The birth control benefit is an enormous step forward for public health. The wide-ranging public health benefits of contraception as preventive medicine have been well-known (not to mention a matter of common sense) for a long time, but until the Affordable Care Act women faced a “coverage gap” wherein preventive health care by default did not cover reproductive health-care needs at all—or if it did, it did so at additional cost.

Under the ACA, that’s largely changed. I say “largely” because the requirement that contraception be covered as part of employee health insurance plans doesn’t actually apply to all employers. Churches and other houses of worship do not have to comply with the requirement, while religiously affiliated nonprofits such as church-run hospitals, nursing homes, and universities (think Little Sisters of the Poor and the University of Notre Dame) are able to opt out of providing coverage under the law’s broad exemptions for those kinds of organizations by completing a form and letting a third party step in and provide contraception directly to those covered employees, students, and staff.

That leaves secular, for-profit corporations as the primary private employers who must offer insurance with no-copay birth control coverage. But on Tuesday, the Supreme Court will decide if they too get to opt out.

Who Is Involved?

The Supreme Court will hear in one hearing the legal challenges of two for-profit businesses, Hobby Lobby and the Conestoga Wood Specialties Corporation. Hobby Lobby is a national arts-and-crafts retail chain, while Conestoga is a Pennsylvania-based furniture maker. Both companies object to providing health insurance coverage for some kinds of contraception, claiming that the ACA’s requirement that businesses provide employees equal health insurance coverage violates the companies’ religious beliefs.

Each side has 45 minutes to make their best argument to the Supreme Court justices. The oral arguments will pit two superb litigators against each other in what is now a familiar billing before the court: Arguing for the businesses is Paul Clement, the attorney who led the arguments in the first constitutional challenge to the Affordable Care Act, as well as the Voting Rights Act and the Defense of Marriage Act, just to name a few. Defending the health-care law for the second time is U.S. Solicitor General Donald B. Verrilli Jr.

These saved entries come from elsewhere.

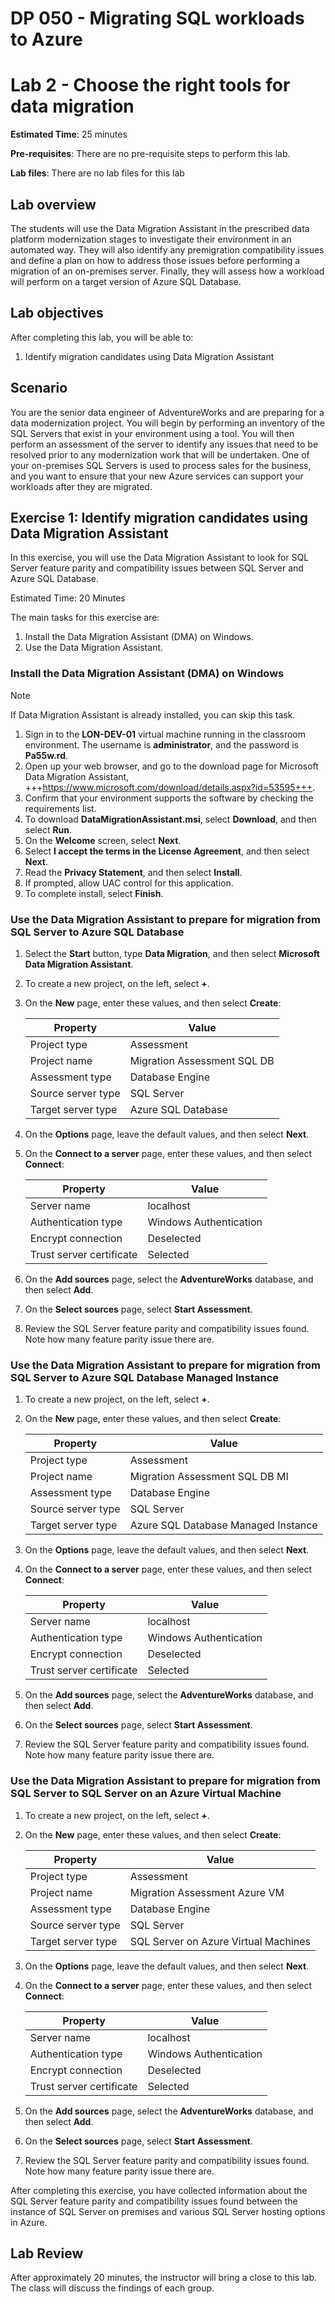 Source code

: # DP 050 - Migrating SQL workloads to Azure

# Lab 2 - Choose the right tools for data migration

**Estimated Time**: 25 minutes

**Pre-requisites**: There are no pre-requisite steps to perform this lab.

**Lab files**: There are no lab files for this lab

## Lab overview

The students will use the Data Migration Assistant in the prescribed data platform modernization stages to investigate their environment in an automated way. They will also identify any premigration compatibility issues and define a plan on how to address those issues before performing a migration of an on-premises server. Finally, they will assess how a workload will perform on a target version of Azure SQL Database.

## Lab objectives
  
After completing this lab, you will be able to:

1. Identify migration candidates using Data Migration Assistant

## Scenario
  
You are the senior data engineer of AdventureWorks and are preparing for a data modernization project. You will begin by performing an inventory of the SQL Servers that exist in your environment using a tool. You will then perform an assessment of the server to identify any issues that need to be resolved prior to any modernization work that will be undertaken. One of your on-premises SQL Servers is used to process sales for the business, and you want to ensure that your new Azure services can support your workloads after they are migrated.

## Exercise 1: Identify migration candidates using Data Migration Assistant
  
In this exercise, you will use the Data Migration Assistant to look for SQL Server feature parity and compatibility issues between SQL Server and Azure SQL Database.

Estimated Time: 20 Minutes
  
The main tasks for this exercise are:

1. Install the Data Migration Assistant (DMA) on Windows.
1. Use the Data Migration Assistant.

### Install the Data Migration Assistant (DMA) on Windows

> [!NOTE]
> If Data Migration Assistant is already installed, you can skip this task.

1. Sign in to the **LON-DEV-01** virtual machine running in the classroom environment. The username is **administrator**, and the password is **Pa55w.rd**.
1. Open up your web browser, and go to the download page for Microsoft Data Migration Assistant, +++https://www.microsoft.com/download/details.aspx?id=53595+++.
1. Confirm that your environment supports the software by checking the requirements list.
1. To download **DataMigrationAssistant.msi**, select **Download**, and then select **Run**.
1. On the **Welcome** screen, select **Next**.
1. Select **I accept the terms in the License Agreement**, and then select **Next**.
1. Read the **Privacy Statement**, and then select **Install**.
1. If prompted, allow UAC control for this application.
1. To complete install, select **Finish**.

### Use the Data Migration Assistant to prepare for migration from SQL Server to Azure SQL Database

1. Select the **Start** button, type **Data Migration**, and then select **Microsoft Data Migration Assistant**.
1. To create a new project, on the left, select **+**.
1. On the **New** page, enter these values, and then select **Create**:

    | Property | Value |
    | --- | --- |
    | Project type | Assessment |
    | Project name | Migration Assessment SQL DB |
    | Assessment type | Database Engine |
    | Source server type | SQL Server |
    | Target server type | Azure SQL Database |

1. On the **Options** page, leave the default values, and then select **Next**.
1. On the **Connect to a server** page, enter these values, and then select **Connect**:

    | Property | Value |
    | --- | --- |
    | Server name | localhost |
    | Authentication type | Windows Authentication |
    | Encrypt connection | Deselected |
    | Trust server certificate | Selected |

1. On the **Add sources** page, select the **AdventureWorks** database, and then select **Add**.
1. On the **Select sources** page, select **Start Assessment**.
1. Review the SQL Server feature parity and compatibility issues found. Note how many feature parity issue there are.

### Use the Data Migration Assistant to prepare for migration from SQL Server to Azure SQL Database Managed Instance

1. To create a new project, on the left, select **+**.
1. On the **New** page, enter these values, and then select **Create**:

    | Property | Value |
    | --- | --- |
    | Project type | Assessment |
    | Project name | Migration Assessment SQL DB MI |
    | Assessment type | Database Engine |
    | Source server type | SQL Server |
    | Target server type | Azure SQL Database Managed Instance |

1. On the **Options** page, leave the default values, and then select **Next**.
1. On the **Connect to a server** page, enter these values, and then select **Connect**:

    | Property | Value |
    | --- | --- |
    | Server name | localhost |
    | Authentication type | Windows Authentication |
    | Encrypt connection | Deselected |
    | Trust server certificate | Selected |

1. On the **Add sources** page, select the **AdventureWorks** database, and then select **Add**.
1. On the **Select sources** page, select **Start Assessment**.
1. Review the SQL Server feature parity and compatibility issues found. Note how many feature parity issue there are.

### Use the Data Migration Assistant to prepare for migration from SQL Server to SQL Server on an Azure Virtual Machine

1. To create a new project, on the left, select **+**.
1. On the **New** page, enter these values, and then select **Create**:

    | Property | Value |
    | --- | --- |
    | Project type | Assessment |
    | Project name | Migration Assessment Azure VM |
    | Assessment type | Database Engine |
    | Source server type | SQL Server |
    | Target server type | SQL Server on Azure Virtual Machines |

1. On the **Options** page, leave the default values, and then select **Next**.
1. On the **Connect to a server** page, enter these values, and then select **Connect**:

    | Property | Value |
    | --- | --- |
    | Server name | localhost |
    | Authentication type | Windows Authentication |
    | Encrypt connection | Deselected |
    | Trust server certificate | Selected |

1. On the **Add sources** page, select the **AdventureWorks** database, and then select **Add**.
1. On the **Select sources** page, select **Start Assessment**.
1. Review the SQL Server feature parity and compatibility issues found. Note how many feature parity issue there are.

After completing this exercise, you have collected information about the SQL Server feature parity and compatibility issues found between the instance of SQL Server on premises and various SQL Server hosting options in Azure.

## Lab Review

After approximately 20 minutes, the instructor will bring a close to this lab. The class will discuss the findings of each group. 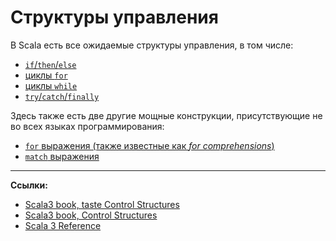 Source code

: # Структуры управления

В Scala есть все ожидаемые структуры управления, в том числе:

- [`if`/`then`/`else`](structures/ifelse)
- [циклы `for`](structures/for)
- [циклы `while`](structures/others)
- [`try`/`catch`/`finally`](structures/others)

Здесь также есть две другие мощные конструкции, присутствующие не во всех языках программирования:

- [`for` выражения (также известные как _for comprehensions_)](structures/for)
- [`match` выражения](structures/match)


---

**Ссылки:**

- [Scala3 book, taste Control Structures](https://docs.scala-lang.org/scala3/book/taste-control-structures.html)
- [Scala3 book, Control Structures](https://docs.scala-lang.org/scala3/book/control-structures.html)
- [Scala 3 Reference](https://docs.scala-lang.org/scala3/reference/changed-features/match-syntax.html)
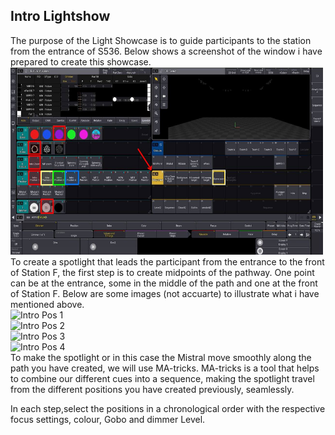 ## Intro Lightshow 
The purpose of the Light Showcase is to guide participants to the station from the entrance of S536. Below shows a screenshot of the window i have prepared to create this showcase.<br>
<img src="Captures/IntroMA3Window.png" alt="Intro MA3 Window" width="500" height="300"/>
<br>
To create a spotlight that leads the participant from the entrance to the front of Station F, the first step is to create midpoints of the pathway. One point can be at the entrance, some in the middle of the path and one at the front of Station F. Below are some images (not accuarte) to illustrate what i have mentioned above.<br>
<img src="Captures/" alt="Intro Pos 1" width="500" height="300"/>
<br>
<img src="Captures/" alt="Intro Pos 2" width="500" height="300"/>
<br>
<img src="Captures/" alt="Intro Pos 3" width="500" height="300"/>
<br>
<img src="Captures/" alt="Intro Pos 4" width="500" height="300"/>
<br>
To make the spotlight or in this case the Mistral move smoothly along the path you have created, we will use MA-tricks. MA-tricks is a tool that helps to combine our different cues into a sequence, making the spotlight travel from the different positions you have created previously, seamlessly.<br>

In each step,select the positions in a chronological order with the respective focus settings, colour, Gobo and dimmer Level.
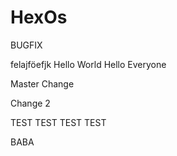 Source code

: # HexOs

BUGFIX

felajföefjk
Hello World
Hello Everyone

Master Change

Change 2

TEST TEST TEST
 TEST

 BABA
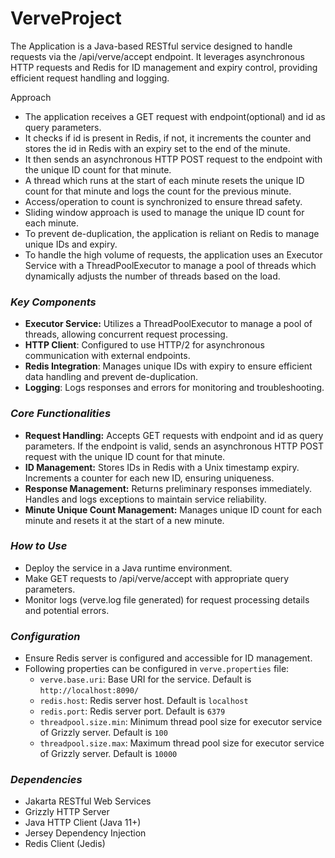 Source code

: # VerveProject

The Application is a Java-based RESTful service designed to handle requests via the /api/verve/accept endpoint. It leverages asynchronous HTTP requests and Redis for ID management and expiry control, providing efficient request handling and logging.

Approach
- The application receives a GET request with endpoint(optional) and id as query parameters.
- It checks if id is present in Redis, if not, it increments the counter and stores the id in Redis with an expiry set to the end of the minute.
- It then sends an asynchronous HTTP POST request to the endpoint with the unique ID count for that minute.
- A thread which runs at the start of each minute resets the unique ID count for that minute and logs the count for the previous minute.
- Access/operation to count is synchronized to ensure thread safety.
- Sliding window approach is used to manage the unique ID count for each minute.
- To prevent de-duplication, the application is reliant on Redis to manage unique IDs and expiry.
- To handle the high volume of requests, the application uses an Executor Service with a ThreadPoolExecutor to manage a pool of threads which dynamically adjusts the number of threads based on the load.

### _Key Components_

- **Executor Service:** Utilizes a ThreadPoolExecutor to manage a pool of threads, allowing concurrent request processing.
- **HTTP Client**: Configured to use HTTP/2 for asynchronous communication with external endpoints.
- **Redis Integration**: Manages unique IDs with expiry to ensure efficient data handling and prevent de-duplication.
- **Logging**: Logs responses and errors for monitoring and troubleshooting.

### _Core Functionalities_

- **Request Handling:** Accepts GET requests with endpoint and id as query parameters.
If the endpoint is valid, sends an asynchronous HTTP POST request with the unique ID count for that minute.
- **ID Management:** Stores IDs in Redis with a Unix timestamp expiry.
Increments a counter for each new ID, ensuring uniqueness.
- **Response Management:** Returns preliminary responses immediately.
Handles and logs exceptions to maintain service reliability.
- **Minute Unique Count Management:** Manages unique ID count for each minute and resets it at the start of a new minute.

### _How to Use_

- Deploy the service in a Java runtime environment.
- Make GET requests to /api/verve/accept with appropriate query parameters.
- Monitor logs (verve.log file generated) for request processing details and potential errors.

### _Configuration_

- Ensure Redis server is configured and accessible for ID management.
- Following properties can be configured in `verve.properties` file:
  - `verve.base.uri`: Base URI for the service. Default is `http://localhost:8090/`
  - `redis.host`: Redis server host. Default is `localhost`
  - `redis.port`: Redis server port. Default is `6379`
  - `threadpool.size.min`: Minimum thread pool size for executor service of Grizzly server. Default is `100`
  - `threadpool.size.max`: Maximum thread pool size for executor service of Grizzly server. Default is `10000`

### _Dependencies_

- Jakarta RESTful Web Services
- Grizzly HTTP Server
- Java HTTP Client (Java 11+)
- Jersey Dependency Injection
- Redis Client (Jedis) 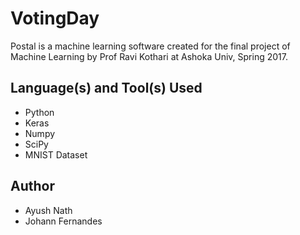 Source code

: # VotingDay

Postal is a machine learning software created for the final project of Machine Learning by Prof Ravi Kothari at Ashoka Univ, Spring 2017.

## Language(s) and Tool(s) Used

- Python
- Keras
- Numpy
- SciPy
- MNIST Dataset

## Author

- Ayush Nath
- Johann Fernandes

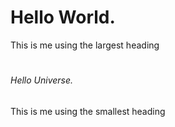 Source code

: # <h1> Hello World.
This is me using the largest heading

# <h6> Hello Universe.
This is me using the smallest heading
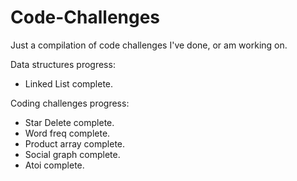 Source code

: Code-Challenges
===============
Just a compilation of code challenges I've done, or am working on.

Data structures progress: 
- Linked List complete.

Coding challenges progress:
- Star Delete complete.
- Word freq complete.
- Product array complete.
- Social graph complete.
- Atoi complete.
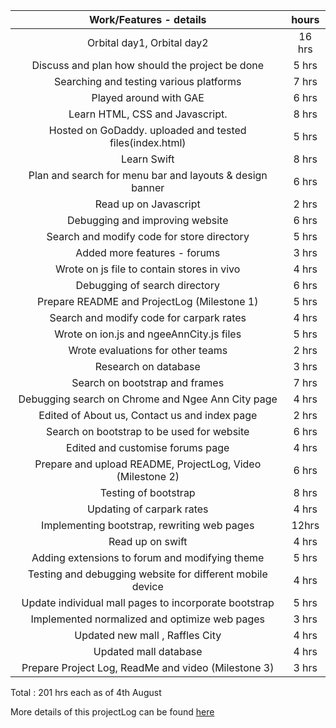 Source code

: | Work/Features - details                                  | hours  |
|:--------------------------------------------------------:| :-----:|
|Orbital day1, Orbital day2                                | 16 hrs |
|Discuss and plan how should the project be done           | 5 hrs  |
|Searching and testing various platforms                   | 7 hrs  |
|Played around with GAE                                    | 6 hrs  |
|Learn HTML, CSS and Javascript.                           | 8 hrs  |
|Hosted on GoDaddy. uploaded and tested files(index.html)  | 5 hrs  | 
|Learn Swift                                               | 8 hrs  | 
|Plan and search for menu bar and layouts & design banner  | 6 hrs  |
|Read up on Javascript                                     | 2 hrs  |
|Debugging and improving website                           | 6 hrs  | 
|Search and modify code for store directory                | 5 hrs  | 
|Added more features - forums                              | 3 hrs  |
|Wrote on js file to contain stores in vivo                | 4 hrs  | 
|Debugging of search directory                             | 6 hrs  |
|Prepare README and ProjectLog    (Milestone 1)            | 5 hrs  | 
|Search and modify code for carpark rates                  | 4 hrs  |
|Wrote on ion.js and ngeeAnnCity.js files                  | 5 hrs  |
|Wrote evaluations for other teams                         | 2 hrs  |
|Research on database                                      | 3 hrs  |
|Search on bootstrap and frames                            | 7 hrs  |
|Debugging search on Chrome and Ngee Ann City page         | 4 hrs  | 
|Edited of About us, Contact us and index page             | 2 hrs  |
|Search on bootstrap to be used for website                | 6 hrs  |
|Edited and customise forums page                          | 4 hrs  |
|Prepare and upload README, ProjectLog, Video (Milestone 2)| 6 hrs  |
|Testing of bootstrap 								                	   | 8 hrs  |
|Updating of carpark rates						              		   | 4 hrs  | 
|Implementing bootstrap, rewriting web pages			         | 12hrs  | 
|Read up on swift									                    	   | 4 hrs  | 
|Adding extensions to forum and modifying theme 		       | 5 hrs  | 
|Testing and debugging website for different mobile device | 4 hrs  |
|Update individual mall pages to incorporate bootstrap     | 5 hrs  |
|Implemented normalized and optimize web pages 	     		   | 3 hrs  |
|Updated new mall , Raffles City				                   | 4 hrs  | 
|Updated mall database					                				   | 4 hrs  |
|Prepare Project Log, ReadMe and video (Milestone 3)       | 3 hrs  |

Total : 201 hrs each as of 4th August

More details of this projectLog can be found [here](https://github.com/KlashbeN/BrowseAMall/blob/master/ProjectLog.md)
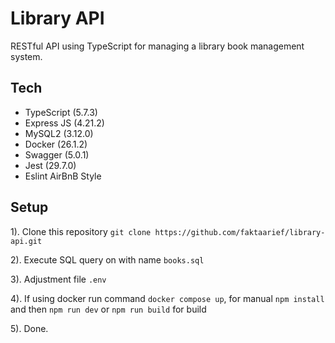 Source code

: 
# Library API

RESTful API using TypeScript for managing a library book management system.

## Tech

- TypeScript (5.7.3)
- Express JS (4.21.2)
- MySQL2 (3.12.0)
- Docker (26.1.2)
- Swagger (5.0.1)
- Jest (29.7.0)
- Eslint AirBnB Style

## Setup

1). Clone this repository ``git clone https://github.com/faktaarief/library-api.git``

2). Execute SQL query on with name ``books.sql``

3). Adjustment file  ``.env``

4). If using docker run command ``docker compose up``, for manual ``npm install`` and then ``npm run dev`` or ``npm run build`` for build

5). Done. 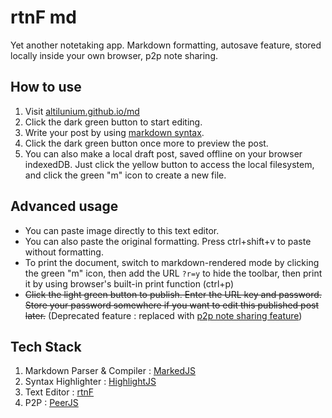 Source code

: # rtnF md
Yet another notetaking app. Markdown formatting, autosave feature, stored locally inside your own browser, p2p note sharing.

## How to use

1. Visit [altilunium.github.io/md](https://altilunium.github.io/md)
2. Click the dark green button to start editing.
3. Write your post by using [markdown syntax](https://daringfireball.net/projects/markdown/syntax.text).
4. Click the dark green button once more to preview the post.
5. You can also make a local draft post, saved offline on your browser indexedDB. Just click the yellow button to access the local filesystem, and click the green "m" icon to create a new file.

## Advanced usage

* You can paste image directly to this text editor.
* You can also paste the original formatting. Press ctrl+shift+v to paste without formatting.
* To print the document, switch to markdown-rendered mode by clicking the green "m" icon, then add the URL `?r=y` to hide the toolbar, then print it by using browser's built-in print function (ctrl+p)
* ~~Click the light green button to publish. Enter the URL key and password. Store your password somewhere if you want to edit this published post later.~~ (Deprecated feature : replaced with [p2p note sharing feature](https://rtnf.bearblog.dev/experimenting-with-peerjs/))


## Tech Stack
1. Markdown Parser & Compiler : [MarkedJS](https://marked.js.org/)
2. Syntax Highlighter : [HighlightJS](https://highlightjs.org/)
3. Text Editor : [rtnF](https://github.com/altilunium/rtnf)
4. P2P : [PeerJS](https://peerjs.com)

What Are the Businesses Claiming?

Hobby Lobby and Conestoga Wood (and the myriad other for-profit businesses challenging the mandate) are arguing that the birth control benefit violates the Religious Freedom Restoration Act (RFRA) of 1993. The RFRA is a federal law that says the government may not “substantially burden a person’s free exercise of religion,” unless that burden is “necessary to further a compelling government interest” and uses the “least restrictive means” necessary. Conestoga also claims that the mandate violates its religious exercise rights under the First Amendment generally, citing the Citizens United case for precedent.

In plain English, that means the Court will be tasked with answering several distinct questions. The first is the most direct: Do secular, for-profit corporations fit the definition of “individual” under the statute?

But to get to that answer, the Court will have to wade into the much more troubling question of whether individual business owners can transfer their religious beliefs to that of their business in a way that allows businesses to exercise religious rights.

How Did We Get Here?

With the legal challenges to the benefit filed almost as soon as the ink was dry on the ACA, it was only a matter of time before the issue landed before the Supreme Court, especially as federal trial and appellate courts issued conflicting rulings.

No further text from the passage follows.